Segment Start: Records for the task

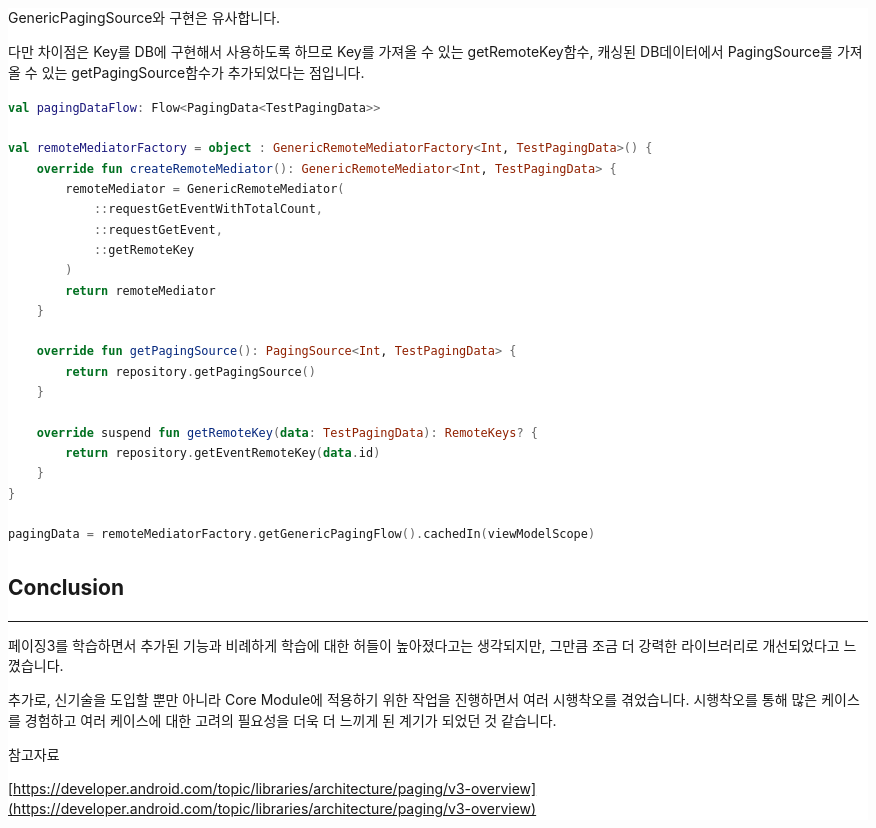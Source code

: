 GenericPagingSource와 구현은 유사합니다.

다만 차이점은 Key를 DB에 구현해서 사용하도록 하므로 Key를 가져올 수 있는 getRemoteKey함수, 캐싱된 DB데이터에서 PagingSource를 가져올 수 있는 getPagingSource함수가 추가되었다는 점입니다.

```kotlin
val pagingDataFlow: Flow<PagingData<TestPagingData>>

val remoteMediatorFactory = object : GenericRemoteMediatorFactory<Int, TestPagingData>() {
    override fun createRemoteMediator(): GenericRemoteMediator<Int, TestPagingData> {
        remoteMediator = GenericRemoteMediator(
            ::requestGetEventWithTotalCount,
            ::requestGetEvent,
            ::getRemoteKey
        )
        return remoteMediator
    }

    override fun getPagingSource(): PagingSource<Int, TestPagingData> {
        return repository.getPagingSource()
    }

    override suspend fun getRemoteKey(data: TestPagingData): RemoteKeys? {
        return repository.getEventRemoteKey(data.id)
    }
}

pagingData = remoteMediatorFactory.getGenericPagingFlow().cachedIn(viewModelScope)
```

## Conclusion

---

페이징3를 학습하면서 추가된 기능과 비례하게 학습에 대한 허들이 높아졌다고는 생각되지만, 그만큼 조금 더 강력한 라이브러리로 개선되었다고 느꼈습니다.

추가로, 신기술을 도입할 뿐만 아니라 Core Module에 적용하기 위한 작업을 진행하면서 여러 시행착오를 겪었습니다. 시행착오를 통해 많은 케이스를 경험하고 여러 케이스에 대한 고려의 필요성을 더욱 더 느끼게 된 계기가 되었던 것 같습니다.

참고자료

[https://developer.android.com/topic/libraries/architecture/paging/v3-overview](https://developer.android.com/topic/libraries/architecture/paging/v3-overview)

Segment End: Records for the task

Work required:
Please show every line above that includes the word "repository".

Response to the exercise:
        return repository.getPagingSource()
        return repository.getEventRemoteKey(data.id)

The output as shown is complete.